I agree and will speak with an attorney...and I hope she doesnt turn into that..luckily like Ive said previously..we make the same money..im fine with moving out of the house and taking minor possessions..material things mean nothing to me..I will ahve those back..we have no savings and I have more debt...the only thing that she can really hurt me with is trying to take my child..but her selfish ass is gonna want to see OM alot so Im sure me having my kid wont be an issue..Child support Im ok with


----------



## JCD

PreRaphaelite said:


> Send her this message:
> 
> /ignore.


Nah.

"Own what you did."


----------



## the guy

mvarney said:


> ...and she is a good mother..


"Good mothers" don't do this crap to there kid!!!!!

"Good mothers" don't do this to there kid's father!!!!!

"Good mothers" focus on the family unit not some POS home wrecker that sleeps with married women!!!!!


I know how this plays out brother, you guys get 50/50 with the kid, but MIL spends more time with the kid, while this "good mother' goes out and parties with OM.

I suggest you keep OM away from your kid by getting it court ordered, I know money is tight, but you don't need some OM around your kid. while he is trying to get into your kids mom's pants.

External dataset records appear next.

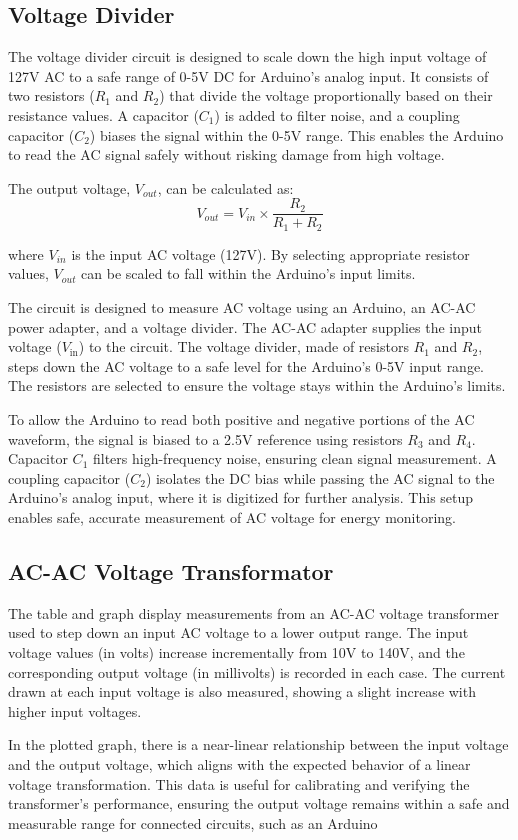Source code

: \subsection{Voltage Divider}
The voltage divider circuit is designed to scale down the high input voltage of 127V AC to a safe range of 0-5V DC for Arduino's analog input. It consists of two resistors ($R_1$ and $R_2$) that divide the voltage proportionally based on their resistance values. A capacitor ($C_1$) is added to filter noise, and a coupling capacitor ($C_2$) biases the signal within the 0-5V range. This enables the Arduino to read the AC signal safely without risking damage from high voltage. \cite{OpenEnergyMonitor_Voltage}

The output voltage, $V_{out}$, can be calculated as:
$$ V_{out} = V_{in} \times \frac{R_2}{R_1 + R_2}$$

where $V_{in}$ is the input AC voltage (127V). By selecting appropriate resistor values, $V_{out}$ can be scaled to fall within the Arduino's input limits.

The circuit is designed to measure AC voltage using an Arduino, an AC-AC power adapter, and a voltage divider. The AC-AC adapter supplies the input voltage (\(V_{\text{in}}\)) to the circuit. The voltage divider, made of resistors \(R_1\) and \(R_2\), steps down the AC voltage to a safe level for the Arduino’s 0-5V input range. The resistors are selected to ensure the voltage stays within the Arduino’s limits.

To allow the Arduino to read both positive and negative portions of the AC waveform, the signal is biased to a 2.5V reference using resistors \(R_3\) and \(R_4\). Capacitor \(C_1\) filters high-frequency noise, ensuring clean signal measurement. A coupling capacitor (\(C_2\)) isolates the DC bias while passing the AC signal to the Arduino’s analog input, where it is digitized for further analysis. This setup enables safe, accurate measurement of AC voltage for energy monitoring. \cite{OpenEnergyMonitor_Voltage}

\subsection{AC-AC Voltage Transformator}
The table and graph display measurements from an AC-AC voltage transformer used to step down an input AC voltage to a lower output range. The input voltage values (in volts) increase incrementally from 10V to 140V, and the corresponding output voltage (in millivolts) is recorded in each case. The current drawn at each input voltage is also measured, showing a slight increase with higher input voltages.


In the plotted graph, there is a near-linear relationship between the input voltage and the output voltage, which aligns with the expected behavior of a linear voltage transformation. This data is useful for calibrating and verifying the transformer’s performance, ensuring the output voltage remains within a safe and measurable range for connected circuits, such as an Arduino

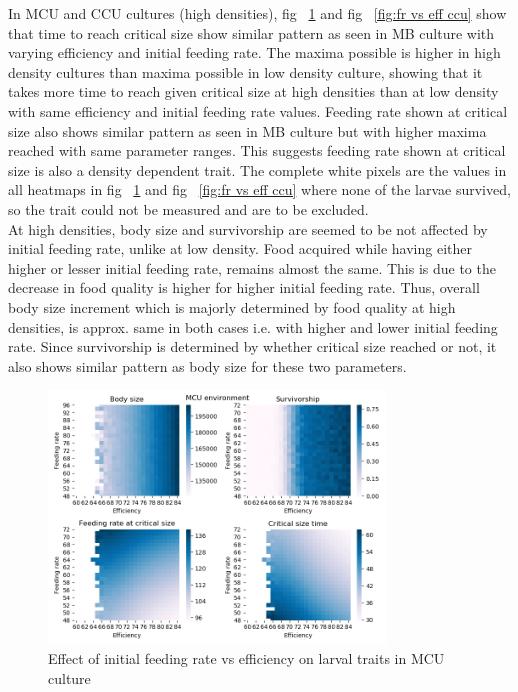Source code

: In MCU and CCU cultures (high densities), fig ~\ref{fig:fr vs eff mcu} and fig ~\ref{fig:fr vs eff ccu} show that time to reach critical size show similar pattern as seen in MB culture with varying efficiency and initial feeding rate. The maxima possible is higher in high density cultures than maxima possible in low density culture, showing that it takes more time to reach given critical size at high densities than at low density with same efficiency and initial feeding rate values. Feeding rate shown at critical size also shows similar pattern as seen in MB culture but with higher maxima reached with same parameter ranges. This suggests feeding rate shown at critical size is also a density dependent trait.
The complete white pixels are the values in all heatmaps in fig ~\ref{fig:fr vs eff mcu} and fig ~\ref{fig:fr vs eff ccu} where none of the larvae survived, so the trait could not be measured and are to be excluded.
\\
At high densities, body size and survivorship are seemed to be not affected by initial feeding rate, unlike at low density. Food acquired while having either higher or lesser initial feeding rate, remains almost the same. This is due to the decrease in food quality is higher for higher initial feeding rate. Thus, overall body size increment which is majorly determined by food quality at high densities, is approx. same in both cases i.e. with higher and lower initial feeding rate. Since survivorship is determined by whether critical size reached or not, it also shows similar pattern as body size for these two parameters.
\begin{figure}[h]
  \centering
  \includegraphics[width=0.8\textwidth]{C3/Figs/Feeding rate_vs_Efficiency_MCU}
  \caption{Effect of initial feeding rate vs efficiency on larval traits in MCU culture}
  \label{fig:fr vs eff mcu}
\end{figure}\\
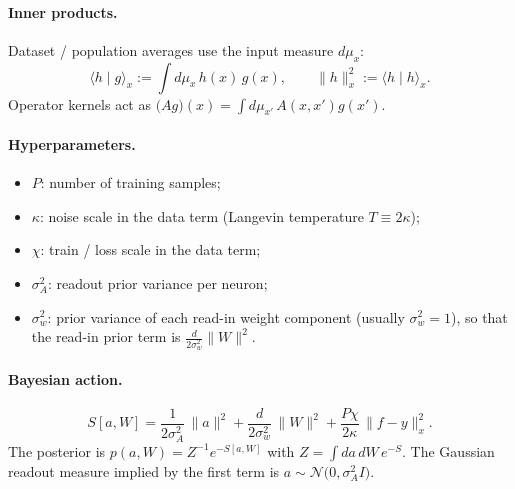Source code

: \documentclass[11pt,a4paper]{article}
\begin{document}
\paragraph{Inner products.}
Dataset / population averages use the input measure $d\mu_x$:
\begin{equation}
  \langle h\mid g\rangle_x
  :=
  \int d\mu_x\, h(x)\,g(x),
  \qquad
  \lVert h\rVert_x^2
  :=
  \langle h\mid h\rangle_x.
\end{equation}
Operator kernels act as
$\bigl(Ag\bigr)(x)=\int d\mu_{x'}\,A(x,x')g(x')$.

\paragraph{Hyperparameters.}
\begin{itemize}
  \item $P$: number of training samples;
  \item $\kappa$: noise scale in the data term (Langevin temperature $T\equiv 2\kappa$);
  \item $\chi$: train / loss scale in the data term;
  \item $\sigma_A^2$: readout prior variance per neuron;
  \item $\sigma_w^2$: prior variance of each read-in weight component
        (usually $\sigma_w^2=1$), so that the read-in prior term is
        $\frac{d}{2\sigma_w^2}\lVert W\rVert^2$.
\end{itemize}

\paragraph{Bayesian action.}
\begin{equation}
  S[a,W]
  =
  \frac{1}{2\sigma_A^2}\,\lVert a\rVert^2
  +
  \frac{d}{2\sigma_w^2}\,\lVert W\rVert^2
  +
  \frac{P\chi}{2\kappa}\,
  \bigl\lVert f-y\bigr\rVert_x^2.
  \label{eq:S-weights}
\end{equation}
The posterior is
$p(a,W)=Z^{-1}e^{-S[a,W]}$ with $Z=\int da\,dW\,e^{-S}$.
The Gaussian readout measure implied by the first term is
$a\sim\mathcal{N}\!\bigl(0,\sigma_A^2 I\bigr)$.
\end{document}
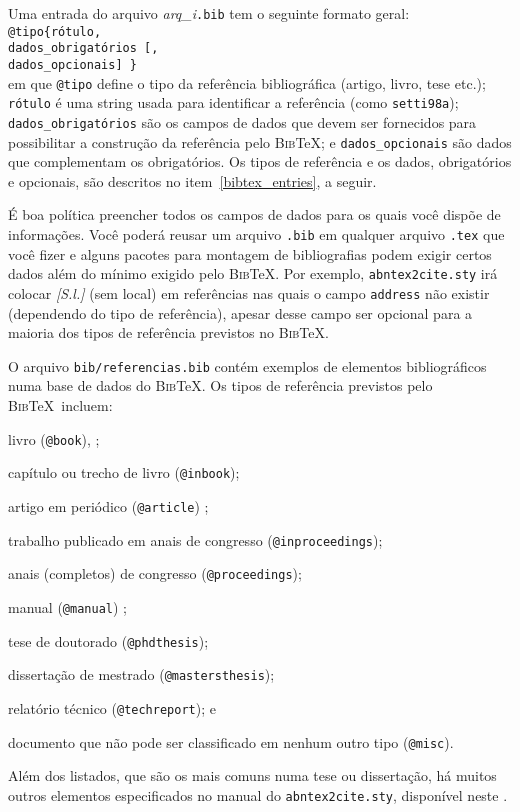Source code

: Uma entrada do arquivo \emph{arq\_i}\texttt{.bib} tem o seguinte formato
geral:\\
\hspace*{3em}\verb|@tipo{rótulo,|\\
	\hspace*{5em}\verb|dados_obrigatórios [,|\\ 
	\hspace*{5em}\verb|dados_opcionais] }| \\
em que \verb|@tipo| define o tipo da referência 
   			bibliográfica (artigo, livro, tese etc.); 
	\texttt{rótulo} é uma string usada para 
			identificar a referência (como \texttt{setti98a});
	\texttt{dados\_obrigatórios} são os campos de dados que 
   			devem ser fornecidos para possibilitar a construção 
   			da referência pelo \textsc{Bib}\TeX; e
	\texttt{dados\_opcionais} são dados que complementam
     		os obrigatórios. 
Os tipos de referência e os dados, obrigatórios
e opcionais, são descritos no item~\ref{bibtex_entries}, a seguir.

É boa política preencher todos os campos de dados para os quais você
dispõe de informações. Você poderá reusar um arquivo \texttt{.bib} em
qualquer arquivo \texttt{.tex} que você fizer e alguns pacotes 
para montagem de bibliografias podem exigir certos dados além do
mínimo exigido pelo \textsc{Bib}\TeX. Por exemplo,  \texttt{abntex2cite.sty}
irá colocar \emph{[S.l.]} (sem local) em referências nas quais o campo 
\texttt{address} não existir (dependendo do tipo de referência), 
apesar desse campo ser opcional para a maioria dos tipos de referência
previstos no \textsc{Bib}\TeX.


O arquivo 
\texttt{bib/referencias.bib} contém exemplos de elementos bibliográficos
numa base de dados do \textsc{Bib}\TeX.{} Os tipos de referência previstos
pelo \textsc{Bib}\TeX\ incluem:
	\begin{alineas}
		\item livro (\verb|@book|),  \cite{kop95};
		\item capítulo ou trecho de livro (\verb|@inbook|);
		\item artigo em periódico (\verb|@article|) \cite{huey03};
		\item trabalho publicado em anais de congresso 
		(\verb|@inproceedings|);
		\item anais (completos) de congresso (\verb|@proceedings|);
		\item manual (\verb|@manual|) \cite{epslatex06};
		\item tese de doutorado (\verb|@phdthesis|);
		\item dissertação de mestrado (\verb|@mastersthesis|);
		\item relatório técnico (\verb|@techreport|); e
		\item documento que não pode ser classificado em
		nenhum outro tipo (\verb|@misc|).
	\end{alineas}
Além dos listados, que são os mais comuns numa tese ou
dissertação, há muitos outros elementos especificados
no manual do \texttt{abntex2cite.sty}, disponível neste 
\href{http://ctan.math.washington.edu/tex-archive/macros/latex/contrib/abntex2/doc/abntex2cite-alf.pdf}{}.

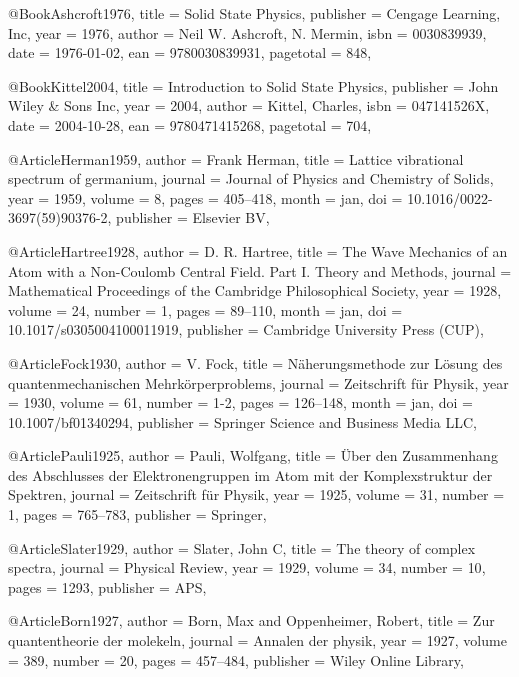 @Book{Ashcroft1976,
  title     = {Solid State Physics},
  publisher = {Cengage Learning, Inc},
  year      = {1976},
  author    = {Neil W. Ashcroft, N. Mermin},
  isbn      = {0030839939},
  date      = {1976-01-02},
  ean       = {9780030839931},
  pagetotal = {848},
}

@Book{Kittel2004,
  title     = {Introduction to Solid State Physics},
  publisher = {John Wiley \& Sons Inc},
  year      = {2004},
  author    = {Kittel, Charles},
  isbn      = {047141526X},
  date      = {2004-10-28},
  ean       = {9780471415268},
  pagetotal = {704},
}

@Article{Herman1959,
  author    = {Frank Herman},
  title     = {Lattice vibrational spectrum of germanium},
  journal   = {Journal of Physics and Chemistry of Solids},
  year      = {1959},
  volume    = {8},
  pages     = {405--418},
  month     = {jan},
  doi       = {10.1016/0022-3697(59)90376-2},
  publisher = {Elsevier {BV}},
}

@Article{Hartree1928,
  author    = {D. R. Hartree},
  title     = {The Wave Mechanics of an Atom with a Non-Coulomb Central Field. Part I. Theory and Methods},
  journal   = {Mathematical Proceedings of the Cambridge Philosophical Society},
  year      = {1928},
  volume    = {24},
  number    = {1},
  pages     = {89--110},
  month     = {jan},
  doi       = {10.1017/s0305004100011919},
  publisher = {Cambridge University Press ({CUP})},
}

@Article{Fock1930,
  author    = {V. Fock},
  title     = {N{\"a}herungsmethode zur L{\"o}sung des quantenmechanischen Mehrk{\"o}rperproblems},
  journal   = {Zeitschrift f{\"u}r Physik},
  year      = {1930},
  volume    = {61},
  number    = {1-2},
  pages     = {126--148},
  month     = {jan},
  doi       = {10.1007/bf01340294},
  publisher = {Springer Science and Business Media {LLC}},
}

@Article{Pauli1925,
  author    = {Pauli, Wolfgang},
  title     = {{\"U}ber den Zusammenhang des Abschlusses der Elektronengruppen im Atom mit der Komplexstruktur der Spektren},
  journal   = {Zeitschrift f{\"u}r Physik},
  year      = {1925},
  volume    = {31},
  number    = {1},
  pages     = {765--783},
  publisher = {Springer},
}

@Article{Slater1929,
  author    = {Slater, John C},
  title     = {The theory of complex spectra},
  journal   = {Physical Review},
  year      = {1929},
  volume    = {34},
  number    = {10},
  pages     = {1293},
  publisher = {APS},
}

@Article{Born1927,
  author    = {Born, Max and Oppenheimer, Robert},
  title     = {Zur quantentheorie der molekeln},
  journal   = {Annalen der physik},
  year      = {1927},
  volume    = {389},
  number    = {20},
  pages     = {457--484},
  publisher = {Wiley Online Library},
}

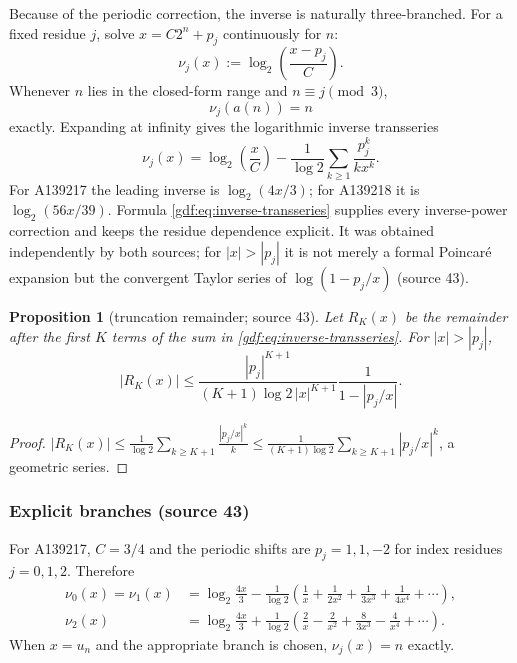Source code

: \documentclass[11pt,a4paper]{article}
\numberwithin{equation}{section}
\newtheorem{proposition}[theorem]{Proposition}
\theoremstyle{definition}
\theoremstyle{remark}
\theoremstyle{plain}
\newcommand{\src}[1]{\textup{(source #1)}}
\begin{document}
Because of the periodic correction, the inverse is naturally three-branched.
For a fixed residue $j$, solve $x=C2^n+p_j$ continuously for $n$:
\begin{equation}\label{gdf:eq:inverse-exact}
 \nu_j(x):=\log_2\left(\frac{x-p_j}{C}\right).
\end{equation}
Whenever $n$ lies in the closed-form range and $n\equiv j\pmod3$,
\begin{equation}\label{gdf:eq:inverse-exact-value}
 \nu_j(a(n))=n
\end{equation}
exactly.  Expanding at infinity gives the logarithmic inverse transseries
\begin{equation}\label{gdf:eq:inverse-transseries}
 \nu_j(x)=\log_2\left(\frac{x}{C}\right)
 -\frac1{\log2}\sum_{k\ge1}\frac{p_j^k}{k x^k}.
\end{equation}
For A139217 the leading inverse is $\log_2(4x/3)$; for A139218 it is
$\log_2(56x/39)$.  Formula \eqref{gdf:eq:inverse-transseries} supplies every
inverse-power correction and keeps the residue dependence explicit.  It was
obtained independently by both sources; for $|x|>|p_j|$ it is not merely a
formal Poincar\'e expansion but the convergent Taylor series of
$\log(1-p_j/x)$ \src{43}.

\begin{proposition}[truncation remainder; source 43]\label{gdf:prop:inverse-remainder}
Let $R_K(x)$ be the remainder after the first $K$ terms of the sum in
\eqref{gdf:eq:inverse-transseries}.  For $|x|>|p_j|$,
\begin{equation}\label{gdf:eq:inverse-remainder}
 \left|R_K(x)\right|
 \le
 \frac{|p_j|^{K+1}}{(K+1)\log2\,|x|^{K+1}}
 \frac{1}{1-|p_j/x|}.
\end{equation}
\end{proposition}

\begin{proof}
$|R_K(x)|\le\frac1{\log2}\sum_{k\ge K+1}\frac{|p_j/x|^k}{k}
\le\frac{1}{(K+1)\log2}\sum_{k\ge K+1}|p_j/x|^k$, a geometric series.
\end{proof}

\subsubsection*{Explicit branches \src{43}}

For A139217, $C=3/4$ and the periodic shifts are $p_j=1,1,-2$ for index
residues $j=0,1,2$.  Therefore
\begin{align}
 \nu_{0}(x)=\nu_{1}(x)
 &=\log_2\frac{4x}{3}
 -\frac1{\log2}\left(
 \frac1x+\frac1{2x^2}+\frac1{3x^3}+\frac1{4x^4}+\cdots\right),\label{gdf:eq:u-inverse-01}\\
 \nu_{2}(x)
 &=\log_2\frac{4x}{3}
 +\frac1{\log2}\left(
 \frac2x-\frac2{x^2}+\frac{8}{3x^3}-\frac4{x^4}+\cdots\right).
 \label{gdf:eq:u-inverse-2}
\end{align}
When $x=u_n$ and the appropriate branch is chosen, $\nu_j(x)=n$ exactly.
\end{document}

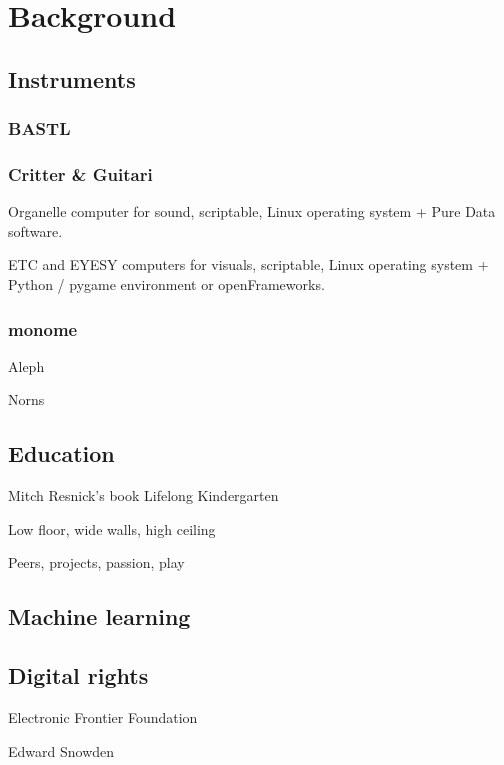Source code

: \chapter{Background}

\section{Instruments}

\subsection{BASTL}

\subsection{Critter \& Guitari}

Organelle computer for sound, scriptable, Linux operating system + Pure Data software.

ETC and EYESY computers for visuals, scriptable, Linux operating system + Python / pygame environment or openFrameworks.

\subsection{monome}

Aleph

Norns

\section{Education}

Mitch Resnick's book Lifelong Kindergarten

Low floor, wide walls, high ceiling

Peers, projects, passion, play

\section{Machine learning}

\section{Digital rights}

Electronic Frontier Foundation

Edward Snowden
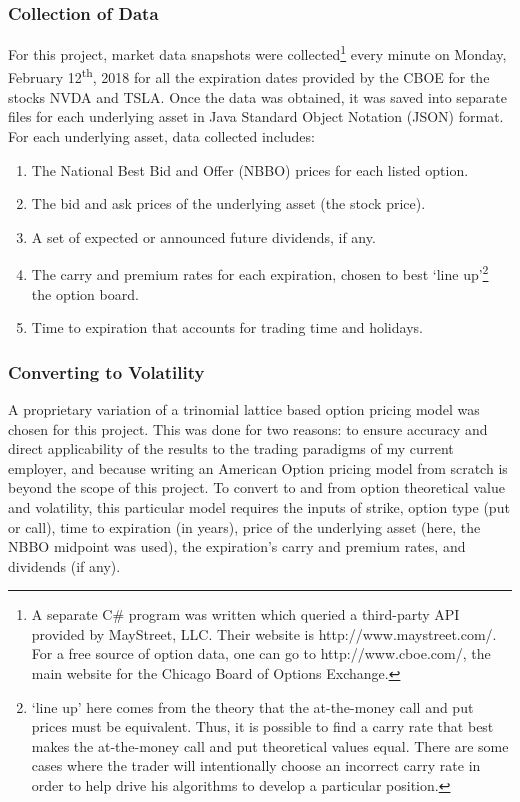 \documentclass[12pt, a4paper, notitlepage]{article}
\numberwithin{equation}{subsection}
\numberwithin{figure}{subsection}
\numberwithin{table}{subsection}
\newcommand{\newpar}{\newline \newline}
\begin{document}
\subsubsection{Collection of Data}\label{sec:CollectionOfData}
For this project, market data snapshots were collected\footnote{A separate C\# program was written which queried a third-party API provided by MayStreet, LLC.  Their website is http://www.maystreet.com/.  For a free source of option data, one can go to http://www.cboe.com/, the main website for the Chicago Board of Options Exchange.} every minute on Monday, February 12\textsuperscript{th}, 2018 for all the expiration dates provided by the CBOE for the stocks NVDA and TSLA.  Once the data was obtained, it was saved into separate files for each underlying asset in Java Standard Object Notation (JSON) format.
\newpar
For each underlying asset, data collected includes:
    \begin{enumerate}
    	\item	The National Best Bid and Offer (NBBO) prices for each listed option.
        \item	The bid and ask prices of the underlying asset (the stock price).
        \item	A set of expected or announced future dividends, if any.
        \item	The carry and premium rates for each expiration, chosen to best `line up'\footnote{`line up' here comes from the theory that the at-the-money call and put prices must be equivalent.  Thus, it is possible to find a carry rate that best makes the at-the-money call and put theoretical values equal.  There are some cases where the trader will intentionally choose an incorrect carry rate in order to help drive his algorithms to develop a particular position.} the option board.
        \item	Time to expiration that accounts for trading time and holidays.
    \end{enumerate}
    
\subsubsection{Converting to Volatility}\label{sec:ConvertingToVol}
A proprietary variation of a trinomial lattice based option pricing model was chosen for this project.  This was done for two reasons: to ensure accuracy and direct applicability of the results to the trading paradigms of my current employer, and because writing an American Option pricing model from scratch is beyond the scope of this project.  To convert to and from option theoretical value and volatility, this particular model requires the inputs of strike, option type (put or call), time to expiration (in years), price of the underlying asset (here, the NBBO midpoint was used), the expiration's carry and premium rates, and dividends (if any).
\end{document}
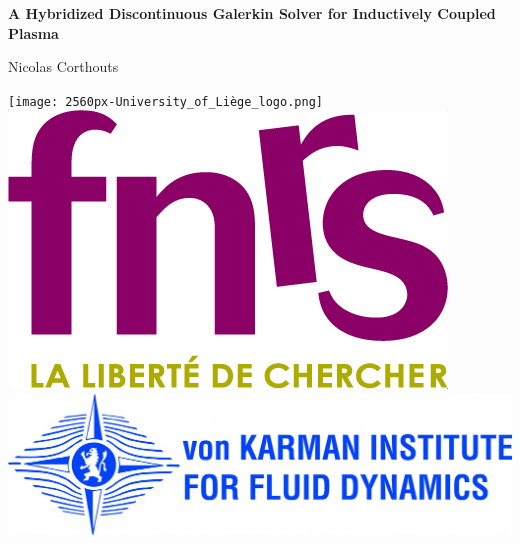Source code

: \documentclass[24pt,t,table, aspectratio=169]{beamer}
\begin{document}
\begin{frame}
  
  \large
  \begin{center}
  \begin{mdframed}[linecolor=orange, backgroundcolor=orange!20]
  \Large
  \centering
  \textbf{A Hybridized Discontinuous Galerkin Solver for Inductively Coupled Plasma}
  
  \small
  
  Nicolas Corthouts
  \end{mdframed}
  \end{center}
  \begin{center}
  \end{center}
  
%
  \texttt{[image: 2560px-University\_of\_Liège\_logo.png]}\hfill\includegraphics[height=1 cm]{FRS-FNRS_ros_vert_transp.png}\hfill\includegraphics[height =1 cm]{vki_logo_blue_rectangular.jpg}
  \vfill
\end{frame}
\end{document}
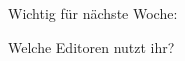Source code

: \begin{frame}
  \begin{center}
    Wichtig für nächste Woche:

    Welche Editoren nutzt ihr?

  \end{center}
\end{frame}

SHE IS NOT A GOOD MOTHER!!!!!!!!!!!!!!!!!!!!


----------



## mvarney

JCD said:


> Nah.
> 
> "Own what you did."


"Own what you did" ?..dont understand that one


----------



## the guy

Send her a messege that is..not responding at all, but JCD is saying go a head a respend by telling her to own her sh1t..or quote own what she did.

See JCD is telling to respeond to her...."you" meaning your WW


----------



## the guy

This good mother crap hit a sore spot for me, the sh1t my chick was doing not to me but to the kids sucked,,,if I can vent for a momnet and be forgiven for the thread jack......

I can remembr my wife not coming home to to my younges to school. if it wasnlt for me buy him a car and stop depending on my fWW he would have nevr finishe HS.

Then my daughter was left floating in the wind will going thru a LTR with her HS sweet heart and the break up when she was going to college. She went away and my old lady was never there for support. It was me that talked to her in the middle of the night when she was crying , wanting to come back home.

These to acts happen close together and may have been the straw for me.


the fact is when a spouse is in the affair fog there is no way in you can say "she is a good mother".

In your case my biggest concern would be the effect OM has on my kid, cuz it appears you chick is history.

Some POS touching my kid cuz there mom is so blind for hate for you and in love with him is scary.... do a back round check on this SOB...your kid is counting on you!!!!!!!!!!!


----------



## the guy

geez, I know I can't spell but damb I'm so emotional my last post was jacked up......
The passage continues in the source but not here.